Broadly, this paper finds the solution to the question of how house prices are
affected by housing characteristics (both internally, such as the number of
bathrooms, bedrooms, etc. and externally, such as schools, or parks, etc. in the
neighbourhood). Using data from Kaggle, a prominent dataset website, this paper
utilizes both the Linear Regression model, to briefly predict house prices. This
paper also identifies the important attributes in housing price prediction such as
comparable houses, sold price, price per square foot, year in which the house is
sold, building type and bedroom, etc.
It also sees the variations of the sales price with the existing as well as derived
features for a more brief and easy to understand prediction through six graphs. We
seek answers to different questions on capabilities of data set and through the
scatterplot ,we show the comparison between actual price and predicted price and
arrive on a range of price which sees the most number of sales.
Introduction
The fact that buying of houses is not a seasonal activity,but a regular thing and
describing homes and their variance with price is of utmost interest and
importance, using the linear regression model in Python,we are analyzing the
pricing patterns and identifying the features affecting the price of a house ,we
are predicting the price of houses of a city.
Objective of this project is to identify the most important variables and to define
the best regression model for predicting the housing prices in Ames, Iowa. The
data set used for the project purposes, describes 1500 residential property sales
in Ames, Iowa between 2006 and 2012. It contains 26 explanatory variables
describing every aspect of the home. Continuous variables determine the various
area dimensions such as the size of the living area, the basement while discrete
variables quantify the number of rooms, baths, kitchens, parking spots etc.
Nominal variables typically describe the various types or classes of dwellings,
materials and locations such as the name of the neighborhood, the garage type,
the sale type etc. Ordinal variables typically rate the quality and condition of
different house parts and utilities. The fact that the data-set was over
parameterized and heterogeneous lead to the following hardships and increased
the difficulty of the analysis.
Literature Survey
This section focuses on the most popular and relevant methods used for
predicting the housing prices. Many research has been done to practice the
prediction of the housing prices of different cities considering the different
attributes for each city.
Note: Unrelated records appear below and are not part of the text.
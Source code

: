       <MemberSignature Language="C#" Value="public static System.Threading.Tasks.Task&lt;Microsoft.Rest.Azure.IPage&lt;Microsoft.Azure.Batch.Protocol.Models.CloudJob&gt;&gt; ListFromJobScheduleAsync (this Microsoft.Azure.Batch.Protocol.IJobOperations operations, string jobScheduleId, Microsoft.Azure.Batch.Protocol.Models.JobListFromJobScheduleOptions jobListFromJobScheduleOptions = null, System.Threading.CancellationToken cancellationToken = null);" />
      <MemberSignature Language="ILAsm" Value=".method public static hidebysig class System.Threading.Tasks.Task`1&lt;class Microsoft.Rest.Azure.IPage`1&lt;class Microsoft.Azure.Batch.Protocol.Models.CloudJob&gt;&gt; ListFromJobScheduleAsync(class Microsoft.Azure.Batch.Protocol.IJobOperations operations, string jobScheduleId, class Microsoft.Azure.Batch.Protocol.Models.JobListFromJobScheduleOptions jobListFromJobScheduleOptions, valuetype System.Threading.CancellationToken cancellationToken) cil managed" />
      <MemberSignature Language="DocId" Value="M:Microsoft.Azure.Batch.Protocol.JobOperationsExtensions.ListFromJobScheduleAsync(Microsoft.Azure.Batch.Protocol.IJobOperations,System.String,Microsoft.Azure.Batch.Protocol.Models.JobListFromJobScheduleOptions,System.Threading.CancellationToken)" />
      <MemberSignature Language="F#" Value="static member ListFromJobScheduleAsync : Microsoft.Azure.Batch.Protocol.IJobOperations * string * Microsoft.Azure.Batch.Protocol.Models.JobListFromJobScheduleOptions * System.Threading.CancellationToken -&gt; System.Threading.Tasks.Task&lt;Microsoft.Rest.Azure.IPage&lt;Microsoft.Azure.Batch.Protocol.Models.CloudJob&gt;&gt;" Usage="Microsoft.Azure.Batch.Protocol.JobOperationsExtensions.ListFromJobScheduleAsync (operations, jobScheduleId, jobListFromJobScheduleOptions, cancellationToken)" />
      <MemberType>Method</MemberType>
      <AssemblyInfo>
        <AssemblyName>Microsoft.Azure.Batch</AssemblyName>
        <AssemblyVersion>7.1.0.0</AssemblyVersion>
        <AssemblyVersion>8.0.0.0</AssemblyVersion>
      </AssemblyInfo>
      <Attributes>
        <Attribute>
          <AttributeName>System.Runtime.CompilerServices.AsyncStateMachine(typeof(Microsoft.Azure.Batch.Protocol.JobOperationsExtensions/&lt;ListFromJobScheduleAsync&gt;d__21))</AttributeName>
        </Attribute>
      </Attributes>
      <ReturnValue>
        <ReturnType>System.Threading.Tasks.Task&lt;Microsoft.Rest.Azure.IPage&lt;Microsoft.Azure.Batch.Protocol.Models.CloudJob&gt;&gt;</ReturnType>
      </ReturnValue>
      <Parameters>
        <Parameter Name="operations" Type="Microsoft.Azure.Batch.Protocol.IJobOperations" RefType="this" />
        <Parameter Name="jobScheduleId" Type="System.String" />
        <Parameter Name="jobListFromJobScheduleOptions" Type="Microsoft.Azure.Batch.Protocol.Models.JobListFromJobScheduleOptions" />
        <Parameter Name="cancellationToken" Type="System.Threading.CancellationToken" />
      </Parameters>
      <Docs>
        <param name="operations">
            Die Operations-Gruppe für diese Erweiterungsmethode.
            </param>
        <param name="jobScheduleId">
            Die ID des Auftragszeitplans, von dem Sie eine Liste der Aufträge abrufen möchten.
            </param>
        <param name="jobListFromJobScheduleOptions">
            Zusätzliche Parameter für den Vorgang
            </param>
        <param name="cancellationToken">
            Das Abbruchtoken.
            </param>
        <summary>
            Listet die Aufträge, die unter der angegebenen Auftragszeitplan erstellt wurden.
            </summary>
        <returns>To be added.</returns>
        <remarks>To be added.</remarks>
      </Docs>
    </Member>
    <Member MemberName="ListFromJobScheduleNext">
Methods like Linear Regression, Random Forest,SVM
and also other machine learning algorithms are used to predict the prices of the
house.
One of the famous research paper was written by An Nguyen. This paper
explores the question of how house prices in five different counties are affected
by housing characteristics (both internally, such as the number of bathrooms,
bedrooms, etc. and externally, such as public schools’ scores or the walkability
score of the neighborhood). This paper also identifies the four most important
attributes in housing price prediction across as assessment, comparable houses’
sold price, listed price and number of bathrooms.
The machine learning algorithms used in this paper are Random Forest and
Support Vector Machine (SVM) to do the prediction of houses in Zillow, Trulia,
and Red-fin.
Using a data-set of 1,457 houses from 5 different counties scraped from Zillow,
Trulia and Red-fin, this paper addresses the following questions:
1. Can the models propose in this paper outperform or get close to Zillow’s
prediction score baseline?
2. Can the overestimate to underestimated house ratio be reduced?
3. What are the most important attributes that affect the sold price?
For Hunt (TX), SVM outperforms the baseline by 3.2%. Random Forest outputs
close predictions scores to the baseline with the data-set from Cowlitz (WA) and
Montgomery (IL). Moreover, results suggest that using one single set of 10
attributes for all counties will not change the models’ accuracy scores by a lot in
comparison to using different sets of attributes for different counties.
1.1 Introduction:
Through housing price prediction a user can predict the price of a house by
providing certain information about the house such as number of bedroom,
number of bathroom, kitchen area, living area, parking lot and various other
attributes.After providing these information we analyse the data and do data
engineering and select the relevant features to predict the price of the house.
3.2 Objective:
Objective of this project is to identify the most important variables and to define
the best regression model for predicting the housing prices in Ames, Iowa. The
data set used for the project purposes, describes 1500 residential property sales
in Ames, Iowa between 2006 and 2012. It contains 26 explanatory variables
describing every aspect of the home. Continuous variables determine the various
area dimensions such as the size of the living area, the basement while discrete
variables quantify the number of rooms, baths, kitchens, parking spots etc.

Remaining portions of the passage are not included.